2. Es spricht einiges dafür, dass § 124 Abs. 1 Nr. 8 GWB als Ausschlussgrund nur bei Falschangaben bzw. unvollständigen Angaben im laufenden Vergabeverfahren zur Anwendung kommt, nicht hingegen bei Falschangaben bzw. unvollständigen Angaben aus vorangegangenen Vergabeverfahren desselben Auftraggebers oder anderer öffentlicher Auftraggeber. Eine schwerwiegende Täuschung des öffentlichen Auftraggebers in einem früheren Vergabeverfahren kann unter dem Gesichtspunkt der nachweislich schweren Verfehlung in späteren Vergabeverfahren Berücksichtigung finden und einen fakultativen Ausschlussgrund darstellen.
3. Selbstreinigungsmaßnahmen können auch nach dem Zeitpunkt der Eignungsprüfung - noch im laufenden Nachprüfungsverfahren - zu berücksichtigen sein.
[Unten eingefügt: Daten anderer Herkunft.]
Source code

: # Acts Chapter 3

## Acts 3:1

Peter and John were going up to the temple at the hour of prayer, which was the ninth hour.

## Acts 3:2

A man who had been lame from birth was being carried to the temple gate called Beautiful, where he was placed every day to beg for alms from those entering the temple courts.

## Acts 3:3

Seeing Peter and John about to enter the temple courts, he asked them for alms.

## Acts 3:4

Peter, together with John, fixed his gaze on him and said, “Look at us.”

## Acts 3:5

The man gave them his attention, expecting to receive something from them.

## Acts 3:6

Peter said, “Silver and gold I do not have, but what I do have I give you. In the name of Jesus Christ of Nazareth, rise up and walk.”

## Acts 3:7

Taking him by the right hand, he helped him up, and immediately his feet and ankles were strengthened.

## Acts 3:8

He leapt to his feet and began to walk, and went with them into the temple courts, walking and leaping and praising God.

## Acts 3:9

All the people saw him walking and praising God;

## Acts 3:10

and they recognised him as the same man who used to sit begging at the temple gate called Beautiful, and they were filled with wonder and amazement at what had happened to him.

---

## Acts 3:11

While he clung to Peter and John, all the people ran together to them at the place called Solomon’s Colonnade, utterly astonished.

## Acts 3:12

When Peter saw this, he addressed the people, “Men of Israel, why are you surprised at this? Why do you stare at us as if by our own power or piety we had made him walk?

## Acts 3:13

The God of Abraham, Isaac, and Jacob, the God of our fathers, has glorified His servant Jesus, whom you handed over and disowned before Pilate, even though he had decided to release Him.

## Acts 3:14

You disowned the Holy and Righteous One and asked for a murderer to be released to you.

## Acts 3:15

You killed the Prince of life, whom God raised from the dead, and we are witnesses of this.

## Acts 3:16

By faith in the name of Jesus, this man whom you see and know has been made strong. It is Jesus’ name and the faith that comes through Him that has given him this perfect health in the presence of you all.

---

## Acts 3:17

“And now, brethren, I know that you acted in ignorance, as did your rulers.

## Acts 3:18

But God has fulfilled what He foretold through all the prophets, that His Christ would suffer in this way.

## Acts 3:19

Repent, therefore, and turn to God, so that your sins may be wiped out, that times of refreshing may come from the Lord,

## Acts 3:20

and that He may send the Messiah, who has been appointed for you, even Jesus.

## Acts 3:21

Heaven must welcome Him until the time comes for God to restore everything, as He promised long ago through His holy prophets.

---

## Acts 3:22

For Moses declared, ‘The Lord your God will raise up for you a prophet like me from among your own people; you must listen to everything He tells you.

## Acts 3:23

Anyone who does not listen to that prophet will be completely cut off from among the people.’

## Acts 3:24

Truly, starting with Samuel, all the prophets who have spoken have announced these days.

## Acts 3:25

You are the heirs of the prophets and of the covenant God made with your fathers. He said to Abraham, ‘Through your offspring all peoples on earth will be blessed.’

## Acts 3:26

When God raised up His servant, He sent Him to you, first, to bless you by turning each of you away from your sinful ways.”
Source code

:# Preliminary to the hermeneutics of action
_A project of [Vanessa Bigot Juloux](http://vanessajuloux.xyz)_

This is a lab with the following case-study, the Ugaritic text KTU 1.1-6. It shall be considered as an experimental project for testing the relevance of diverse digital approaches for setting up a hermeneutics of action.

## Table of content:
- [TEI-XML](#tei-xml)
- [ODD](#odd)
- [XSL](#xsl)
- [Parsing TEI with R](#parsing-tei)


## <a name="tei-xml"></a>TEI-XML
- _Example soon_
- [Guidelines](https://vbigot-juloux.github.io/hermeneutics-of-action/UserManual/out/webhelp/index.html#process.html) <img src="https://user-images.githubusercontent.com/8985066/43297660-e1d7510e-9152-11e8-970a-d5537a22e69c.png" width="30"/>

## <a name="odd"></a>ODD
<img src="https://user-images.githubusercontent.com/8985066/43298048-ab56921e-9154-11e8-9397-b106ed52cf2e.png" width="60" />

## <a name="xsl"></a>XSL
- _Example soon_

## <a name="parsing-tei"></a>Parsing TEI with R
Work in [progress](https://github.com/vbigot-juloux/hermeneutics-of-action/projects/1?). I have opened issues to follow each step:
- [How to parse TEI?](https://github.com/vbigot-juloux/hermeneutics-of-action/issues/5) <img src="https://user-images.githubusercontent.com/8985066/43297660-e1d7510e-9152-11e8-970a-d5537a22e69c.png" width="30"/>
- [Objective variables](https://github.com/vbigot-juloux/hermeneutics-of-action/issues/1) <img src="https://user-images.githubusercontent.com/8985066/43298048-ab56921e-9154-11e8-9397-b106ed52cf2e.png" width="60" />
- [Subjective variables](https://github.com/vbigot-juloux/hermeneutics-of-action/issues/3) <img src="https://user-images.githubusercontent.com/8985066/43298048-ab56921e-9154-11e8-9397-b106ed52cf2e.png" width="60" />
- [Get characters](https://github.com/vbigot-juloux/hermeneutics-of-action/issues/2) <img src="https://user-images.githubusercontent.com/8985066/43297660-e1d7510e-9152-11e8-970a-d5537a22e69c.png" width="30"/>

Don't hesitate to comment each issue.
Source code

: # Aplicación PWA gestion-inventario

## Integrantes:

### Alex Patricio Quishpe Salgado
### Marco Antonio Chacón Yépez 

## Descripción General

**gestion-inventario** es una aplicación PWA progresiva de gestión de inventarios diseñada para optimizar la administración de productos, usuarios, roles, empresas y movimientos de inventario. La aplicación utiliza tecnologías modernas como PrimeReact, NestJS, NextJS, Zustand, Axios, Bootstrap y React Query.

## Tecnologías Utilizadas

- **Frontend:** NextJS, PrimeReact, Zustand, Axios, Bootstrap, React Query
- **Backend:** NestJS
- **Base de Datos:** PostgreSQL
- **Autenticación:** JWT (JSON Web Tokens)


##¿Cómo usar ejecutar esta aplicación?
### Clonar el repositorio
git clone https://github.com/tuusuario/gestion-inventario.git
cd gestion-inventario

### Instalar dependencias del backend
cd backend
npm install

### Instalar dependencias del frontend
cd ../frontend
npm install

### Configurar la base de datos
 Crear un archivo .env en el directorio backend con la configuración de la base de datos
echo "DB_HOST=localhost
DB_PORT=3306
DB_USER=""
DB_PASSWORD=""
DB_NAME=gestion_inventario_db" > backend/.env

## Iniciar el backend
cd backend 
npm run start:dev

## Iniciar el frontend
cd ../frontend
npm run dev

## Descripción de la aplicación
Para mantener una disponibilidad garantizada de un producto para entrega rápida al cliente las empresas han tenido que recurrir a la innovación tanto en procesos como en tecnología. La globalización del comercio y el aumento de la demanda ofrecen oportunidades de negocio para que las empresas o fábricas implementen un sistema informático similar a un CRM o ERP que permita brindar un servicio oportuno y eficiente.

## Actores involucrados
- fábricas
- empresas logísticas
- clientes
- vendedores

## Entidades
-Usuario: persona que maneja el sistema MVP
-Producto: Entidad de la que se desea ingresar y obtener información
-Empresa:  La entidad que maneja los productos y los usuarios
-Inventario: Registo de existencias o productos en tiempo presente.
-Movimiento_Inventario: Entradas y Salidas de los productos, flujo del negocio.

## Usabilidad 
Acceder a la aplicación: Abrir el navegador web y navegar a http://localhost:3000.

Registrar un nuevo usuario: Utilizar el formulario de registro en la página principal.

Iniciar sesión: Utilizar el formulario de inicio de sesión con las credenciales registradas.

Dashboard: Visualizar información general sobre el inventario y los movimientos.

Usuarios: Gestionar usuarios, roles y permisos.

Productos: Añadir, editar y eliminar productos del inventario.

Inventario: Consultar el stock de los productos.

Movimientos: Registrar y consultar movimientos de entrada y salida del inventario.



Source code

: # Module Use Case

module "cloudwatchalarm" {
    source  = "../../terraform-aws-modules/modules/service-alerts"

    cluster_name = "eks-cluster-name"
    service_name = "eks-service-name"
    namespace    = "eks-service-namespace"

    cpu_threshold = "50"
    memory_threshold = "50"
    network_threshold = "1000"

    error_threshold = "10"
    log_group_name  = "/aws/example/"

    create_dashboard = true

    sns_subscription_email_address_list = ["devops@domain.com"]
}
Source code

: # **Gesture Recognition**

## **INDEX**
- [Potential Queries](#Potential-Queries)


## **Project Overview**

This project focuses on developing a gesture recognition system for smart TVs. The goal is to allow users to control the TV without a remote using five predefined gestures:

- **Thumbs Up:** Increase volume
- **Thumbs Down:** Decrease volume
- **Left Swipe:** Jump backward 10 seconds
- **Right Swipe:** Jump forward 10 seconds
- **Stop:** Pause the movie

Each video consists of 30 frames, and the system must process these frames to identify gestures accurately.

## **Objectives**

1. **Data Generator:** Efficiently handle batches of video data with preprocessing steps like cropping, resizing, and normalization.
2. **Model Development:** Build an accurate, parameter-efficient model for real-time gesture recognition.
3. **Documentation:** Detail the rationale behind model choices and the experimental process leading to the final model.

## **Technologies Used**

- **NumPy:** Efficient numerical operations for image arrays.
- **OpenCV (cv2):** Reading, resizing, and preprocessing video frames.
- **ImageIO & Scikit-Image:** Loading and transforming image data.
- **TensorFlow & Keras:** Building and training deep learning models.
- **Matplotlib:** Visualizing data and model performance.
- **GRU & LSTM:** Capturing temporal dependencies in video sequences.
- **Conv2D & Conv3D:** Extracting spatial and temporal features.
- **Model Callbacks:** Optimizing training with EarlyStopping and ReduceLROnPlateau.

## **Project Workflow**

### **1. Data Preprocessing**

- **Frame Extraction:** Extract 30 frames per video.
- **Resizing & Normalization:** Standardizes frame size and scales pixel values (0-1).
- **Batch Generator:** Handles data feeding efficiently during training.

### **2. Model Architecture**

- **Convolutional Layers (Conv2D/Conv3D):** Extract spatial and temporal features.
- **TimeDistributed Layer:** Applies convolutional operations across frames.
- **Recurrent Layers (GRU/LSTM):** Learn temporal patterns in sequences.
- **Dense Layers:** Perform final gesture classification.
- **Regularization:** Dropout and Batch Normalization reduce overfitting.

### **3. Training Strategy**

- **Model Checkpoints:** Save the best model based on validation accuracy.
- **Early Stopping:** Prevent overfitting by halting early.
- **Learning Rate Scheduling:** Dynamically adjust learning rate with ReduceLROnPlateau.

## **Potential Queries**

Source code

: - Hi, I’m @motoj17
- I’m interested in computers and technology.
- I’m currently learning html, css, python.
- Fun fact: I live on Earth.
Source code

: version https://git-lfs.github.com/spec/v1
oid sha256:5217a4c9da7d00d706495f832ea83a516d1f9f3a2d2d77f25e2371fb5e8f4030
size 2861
4. Der öffentliche Auftraggeber hat einen Beurteilungsspielraum bei der Frage, ob die Selbstreinigungsmaßnahmen des Unternehmens ausreichend sind. Dem Auftraggeber kommt auch bei dieser Prognose ein gerichtlich nur eingeschränkt überprüfbarer Beurteilungsspielraum zu.